Of the nine statues that line the Commonwealth Avenue mall, only one is dedicated to women: the Boston Women’s Memorial. There, a life-sized bronze statue of Abigail Adams faces the Public Garden, her arms crossed.
Guide Leah Sause from Hub Town Tours said that posture and gaze are no coincidence; Adams is “staring directly at George Washington down Commonwealth Avenue, directly challenging those revolutionary ideals.”
Next to Abigail Adams is the text from her now-famous private letter dated March 31, 1776 to her husband John Adams: “I desire you would remember the ladies and be more generous and favorable to them than your ancestors. Do not put such unlimited power into the hands of the husbands.”
‘Remember the ladies’
While “remember the ladies” is often used as a rallying cry for women’s rights and interpreted as advocacy for suffrage, some historians say the true meaning is likely more nuanced. The idea? That tyranny wasn’t merely a distant political issue involving a corrupt king or empire; it could show up as domestic tyranny at home.
“I think that people today want ’remember the ladies’ to mean, ’Give women political rights, give women the right to vote,’” said Cassandra Good, an associate professor of history at Marymount University. “But it’s actually something a lot more basic. What she’s talking about is basically giving wives better protection from abuse by their husbands because she’s going on to say all men would be tyrants if they could.”
While John Adams didn’t directly act on his wife’s request, her call to include women in the narrative of America’s founding — and her ability to push boundaries — left a mark.
Restraints at home
Historians note that in March of 1776, when Adams made that plea, married women had few legal rights under the doctrine of coverture.

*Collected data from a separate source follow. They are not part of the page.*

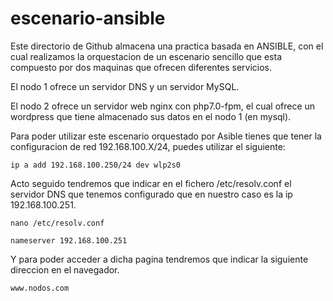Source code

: # escenario-ansible
Este directorio de Github almacena una practica basada en ANSIBLE, con el cual realizamos la orquestacion de un escenario sencillo que esta compuesto por dos maquinas que ofrecen diferentes servicios.

El nodo 1 ofrece un servidor DNS y un servidor MySQL.

El nodo 2 ofrece un servidor web nginx con php7.0-fpm, el cual ofrece un wordpress que tiene almacenado sus datos en el nodo 1 (en mysql).


Para poder utilizar este escenario orquestado por Asible tienes que tener la configuracion de red 192.168.100.X/24, puedes utilizar el siguiente:

```
ip a add 192.168.100.250/24 dev wlp2s0
```

Acto seguido tendremos que indicar en el fichero /etc/resolv.conf el servidor DNS que tenemos configurado que en nuestro caso es la ip 192.168.100.251.

```
nano /etc/resolv.conf

nameserver 192.168.100.251

```

Y para poder acceder a dicha pagina tendremos que indicar la siguiente direccion en el navegador.

```
www.nodos.com
```

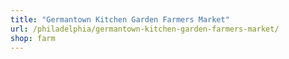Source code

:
 ```yaml
---
title: "Germantown Kitchen Garden Farmers Market"
url: /philadelphia/germantown-kitchen-garden-farmers-market/
shop: farm
---
```

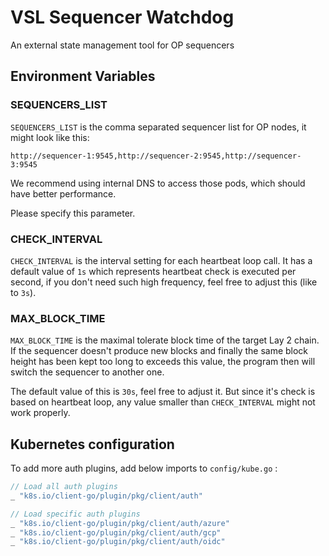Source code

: # VSL Sequencer Watchdog

An external state management tool for OP sequencers

## Environment Variables

### SEQUENCERS_LIST

`SEQUENCERS_LIST` is the comma separated sequencer list for OP nodes, it might look like this:

```
http://sequencer-1:9545,http://sequencer-2:9545,http://sequencer-3:9545
```

We recommend using internal DNS to access those pods, which should have better performance.

Please specify this parameter.

### CHECK_INTERVAL

`CHECK_INTERVAL` is the interval setting for each heartbeat loop call. It has a default value of `1s` 
which represents heartbeat check is executed per second, if you don't need such high frequency,
feel free to adjust this (like to `3s`).

### MAX_BLOCK_TIME

`MAX_BLOCK_TIME` is the maximal tolerate block time of the target Lay 2 chain. If the sequencer doesn't
produce new blocks and finally the same block height has been kept too long to exceeds this value,
the program then will switch the sequencer to another one.

The default value of this is `30s`, feel free to adjust it. But since it's check is based on heartbeat loop,
any value smaller than `CHECK_INTERVAL` might not work properly.

## Kubernetes configuration

To add more auth plugins, add below imports to `config/kube.go` :

```go
// Load all auth plugins
_ "k8s.io/client-go/plugin/pkg/client/auth"

// Load specific auth plugins
_ "k8s.io/client-go/plugin/pkg/client/auth/azure"
_ "k8s.io/client-go/plugin/pkg/client/auth/gcp"
_ "k8s.io/client-go/plugin/pkg/client/auth/oidc"
```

“This legal term … determines married women’s role in the British colonies and in England at this time, and basically puts the wife under the legal control of the husband,” Good said. “Her identity is subsumed under the husband’s.”
The Revolution hadn’t officially begun, but ideas of independence were spreading. John Adams was stationed in Philadelphia at the Constitutional Convention, while Abigail Adams managed the farm and cared for the couple’s young children in Braintree.
Sara Georgini, editor for the Adams Family Papers at the Massachusetts Historical Society, said there are layers to the famous phrase.
“One, she’s saying, please remember the women have made equal contributions to this revolution,” Georgini said, standing next to the original letter, which is enclosed in a glass case along with Abigail’s cloth pocket and jewelry.
“Just because you’re off making laws doesn’t mean I shouldn’t have a say in how they’re enacted,” Georgini continued. “So first, remembering women have equal citizenship, even if, secondly, under coverture, they really can’t own or bequeath property.”
Gender historians generally agree that Adams is talking about better treatment by husbands within marriage, Georgini said.
“Protecting from an abuse of power doesn’t mean just a king — it could be in your household as well,” Georgini said.
Good said the right to vote wouldn’t have been women’s top concern.
“If they don’t have a right to own property or be free of physical or sexual abuse, those would be more pressing issues,” Good said.
And John’s response?
Historians say John and Abigail had a happy marriage. Yet his response to the request that he “remember the ladies” was “dismissive” and a little playful, said Good.
“As to your extraordinary Code of Laws, I cannot but laugh,” John Adams wrote back to his wife.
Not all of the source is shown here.